• _TASK INSTRUCTIONS_
Copy all lines below that use the word "Nano".

[Plain-text document sources]
* * *

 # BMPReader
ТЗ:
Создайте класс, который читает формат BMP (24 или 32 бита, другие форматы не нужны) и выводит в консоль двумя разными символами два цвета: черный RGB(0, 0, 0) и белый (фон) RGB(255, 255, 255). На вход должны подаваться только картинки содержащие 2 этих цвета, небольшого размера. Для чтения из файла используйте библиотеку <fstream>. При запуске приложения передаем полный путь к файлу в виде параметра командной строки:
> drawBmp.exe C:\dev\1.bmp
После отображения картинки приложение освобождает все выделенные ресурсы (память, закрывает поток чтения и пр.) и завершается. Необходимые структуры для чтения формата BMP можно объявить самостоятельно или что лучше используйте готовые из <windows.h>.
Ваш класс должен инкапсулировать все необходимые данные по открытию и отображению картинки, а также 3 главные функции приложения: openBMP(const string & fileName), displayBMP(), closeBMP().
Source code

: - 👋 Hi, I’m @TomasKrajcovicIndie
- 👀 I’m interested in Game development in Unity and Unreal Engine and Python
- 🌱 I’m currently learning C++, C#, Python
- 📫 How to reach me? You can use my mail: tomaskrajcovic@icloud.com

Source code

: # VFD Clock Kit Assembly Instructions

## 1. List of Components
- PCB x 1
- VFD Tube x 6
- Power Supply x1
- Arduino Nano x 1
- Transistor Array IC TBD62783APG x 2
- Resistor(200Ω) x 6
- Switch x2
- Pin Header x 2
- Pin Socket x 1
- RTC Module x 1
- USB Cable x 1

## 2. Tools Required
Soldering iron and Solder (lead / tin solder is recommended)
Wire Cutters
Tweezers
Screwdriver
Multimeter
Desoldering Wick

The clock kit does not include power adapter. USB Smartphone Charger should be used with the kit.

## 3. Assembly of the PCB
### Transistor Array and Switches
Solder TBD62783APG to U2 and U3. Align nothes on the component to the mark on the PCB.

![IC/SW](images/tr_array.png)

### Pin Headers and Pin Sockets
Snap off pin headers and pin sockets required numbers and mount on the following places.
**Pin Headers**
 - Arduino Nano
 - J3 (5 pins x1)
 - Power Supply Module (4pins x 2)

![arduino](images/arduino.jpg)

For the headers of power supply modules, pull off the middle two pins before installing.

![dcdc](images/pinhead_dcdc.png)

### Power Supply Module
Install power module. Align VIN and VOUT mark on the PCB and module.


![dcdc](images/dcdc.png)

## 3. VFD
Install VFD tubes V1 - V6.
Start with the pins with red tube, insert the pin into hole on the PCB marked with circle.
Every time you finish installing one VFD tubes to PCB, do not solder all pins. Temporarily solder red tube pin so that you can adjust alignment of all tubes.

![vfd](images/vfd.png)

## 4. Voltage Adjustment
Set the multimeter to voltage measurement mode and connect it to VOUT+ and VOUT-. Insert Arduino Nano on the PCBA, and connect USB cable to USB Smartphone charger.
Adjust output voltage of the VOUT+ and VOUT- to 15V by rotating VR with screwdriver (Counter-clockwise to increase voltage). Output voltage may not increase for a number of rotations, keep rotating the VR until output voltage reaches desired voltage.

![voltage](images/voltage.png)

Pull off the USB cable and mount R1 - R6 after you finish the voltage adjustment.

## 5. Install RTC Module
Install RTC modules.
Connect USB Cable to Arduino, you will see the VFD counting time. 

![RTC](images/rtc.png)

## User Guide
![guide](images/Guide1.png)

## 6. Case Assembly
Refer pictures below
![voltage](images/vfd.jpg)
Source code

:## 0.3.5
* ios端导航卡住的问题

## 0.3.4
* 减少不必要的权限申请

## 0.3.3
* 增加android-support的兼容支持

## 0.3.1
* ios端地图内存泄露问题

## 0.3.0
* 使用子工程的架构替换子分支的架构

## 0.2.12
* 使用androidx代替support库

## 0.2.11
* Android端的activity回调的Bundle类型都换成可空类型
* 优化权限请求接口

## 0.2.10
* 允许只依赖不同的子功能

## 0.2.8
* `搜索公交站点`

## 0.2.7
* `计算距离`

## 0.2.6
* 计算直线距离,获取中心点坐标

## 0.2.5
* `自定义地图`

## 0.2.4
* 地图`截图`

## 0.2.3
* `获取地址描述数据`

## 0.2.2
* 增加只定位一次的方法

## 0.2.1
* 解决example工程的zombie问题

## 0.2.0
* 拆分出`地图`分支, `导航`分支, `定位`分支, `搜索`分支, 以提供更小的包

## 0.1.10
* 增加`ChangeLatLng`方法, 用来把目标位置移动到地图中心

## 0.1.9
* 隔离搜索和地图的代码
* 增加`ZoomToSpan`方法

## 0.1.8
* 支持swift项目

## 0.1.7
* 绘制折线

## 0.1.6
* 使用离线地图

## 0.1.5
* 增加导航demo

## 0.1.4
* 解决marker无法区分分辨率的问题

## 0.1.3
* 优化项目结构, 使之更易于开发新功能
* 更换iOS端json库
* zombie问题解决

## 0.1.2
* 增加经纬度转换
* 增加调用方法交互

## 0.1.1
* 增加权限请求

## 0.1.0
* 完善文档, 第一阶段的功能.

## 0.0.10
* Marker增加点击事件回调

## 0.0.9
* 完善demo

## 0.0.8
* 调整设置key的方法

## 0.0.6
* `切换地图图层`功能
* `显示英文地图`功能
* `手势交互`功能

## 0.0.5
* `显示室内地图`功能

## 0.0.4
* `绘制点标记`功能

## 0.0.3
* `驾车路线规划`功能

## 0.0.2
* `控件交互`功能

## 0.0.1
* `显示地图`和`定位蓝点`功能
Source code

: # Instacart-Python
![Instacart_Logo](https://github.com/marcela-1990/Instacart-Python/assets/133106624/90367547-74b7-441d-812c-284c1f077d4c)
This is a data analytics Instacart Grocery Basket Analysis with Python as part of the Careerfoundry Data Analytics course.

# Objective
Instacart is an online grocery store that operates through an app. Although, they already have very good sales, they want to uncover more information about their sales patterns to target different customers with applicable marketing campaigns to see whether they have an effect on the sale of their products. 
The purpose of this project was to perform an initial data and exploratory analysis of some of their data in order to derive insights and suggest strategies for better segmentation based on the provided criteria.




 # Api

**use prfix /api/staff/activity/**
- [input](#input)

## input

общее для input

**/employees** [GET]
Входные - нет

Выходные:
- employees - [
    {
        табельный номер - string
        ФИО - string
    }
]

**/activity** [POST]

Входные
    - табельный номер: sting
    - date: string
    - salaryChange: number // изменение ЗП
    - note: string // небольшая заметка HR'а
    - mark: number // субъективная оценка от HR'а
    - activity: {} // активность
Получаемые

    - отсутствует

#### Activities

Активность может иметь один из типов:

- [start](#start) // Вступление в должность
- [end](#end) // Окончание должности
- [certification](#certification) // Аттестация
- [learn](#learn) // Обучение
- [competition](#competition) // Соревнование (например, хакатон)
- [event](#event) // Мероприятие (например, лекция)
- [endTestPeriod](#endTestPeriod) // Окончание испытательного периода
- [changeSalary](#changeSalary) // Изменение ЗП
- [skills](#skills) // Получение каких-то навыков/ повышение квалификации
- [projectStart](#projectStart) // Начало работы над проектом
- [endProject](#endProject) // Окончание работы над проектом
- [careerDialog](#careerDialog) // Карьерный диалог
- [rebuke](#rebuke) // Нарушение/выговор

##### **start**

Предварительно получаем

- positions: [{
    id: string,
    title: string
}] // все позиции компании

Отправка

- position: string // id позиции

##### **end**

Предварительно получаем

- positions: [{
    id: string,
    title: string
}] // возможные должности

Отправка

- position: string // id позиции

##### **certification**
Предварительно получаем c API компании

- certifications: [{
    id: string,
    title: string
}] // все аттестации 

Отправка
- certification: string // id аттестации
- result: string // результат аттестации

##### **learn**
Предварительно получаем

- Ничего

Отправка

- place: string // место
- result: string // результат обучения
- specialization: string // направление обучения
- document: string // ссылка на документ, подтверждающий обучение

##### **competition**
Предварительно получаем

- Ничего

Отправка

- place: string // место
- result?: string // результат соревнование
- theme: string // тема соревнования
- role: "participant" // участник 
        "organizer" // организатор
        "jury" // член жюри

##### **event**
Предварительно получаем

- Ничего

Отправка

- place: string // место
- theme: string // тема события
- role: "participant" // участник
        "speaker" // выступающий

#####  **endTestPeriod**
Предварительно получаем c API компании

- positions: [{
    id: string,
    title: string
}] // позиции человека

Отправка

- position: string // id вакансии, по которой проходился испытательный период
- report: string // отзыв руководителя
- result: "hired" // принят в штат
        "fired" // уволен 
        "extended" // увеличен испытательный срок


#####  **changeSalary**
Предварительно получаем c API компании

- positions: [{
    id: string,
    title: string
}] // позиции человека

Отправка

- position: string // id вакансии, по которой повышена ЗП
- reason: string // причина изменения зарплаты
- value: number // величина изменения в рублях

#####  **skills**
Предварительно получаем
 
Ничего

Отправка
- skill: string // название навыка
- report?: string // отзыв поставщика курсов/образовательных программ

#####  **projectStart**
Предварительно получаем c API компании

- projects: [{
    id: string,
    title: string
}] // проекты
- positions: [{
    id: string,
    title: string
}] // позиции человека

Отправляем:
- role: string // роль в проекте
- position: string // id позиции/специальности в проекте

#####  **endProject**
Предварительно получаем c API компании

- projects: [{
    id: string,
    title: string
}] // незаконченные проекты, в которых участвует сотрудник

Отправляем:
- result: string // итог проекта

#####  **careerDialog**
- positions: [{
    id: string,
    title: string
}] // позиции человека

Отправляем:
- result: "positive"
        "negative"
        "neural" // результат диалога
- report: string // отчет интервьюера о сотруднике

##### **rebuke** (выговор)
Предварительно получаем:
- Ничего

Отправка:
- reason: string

* * *

• _TASK ANSWER_
- Arduino Nano x 1
 - Arduino Nano
Set the multimeter to voltage measurement mode and connect it to VOUT+ and VOUT-. Insert Arduino Nano on the PCBA, and connect USB cable to USB Smartphone charger.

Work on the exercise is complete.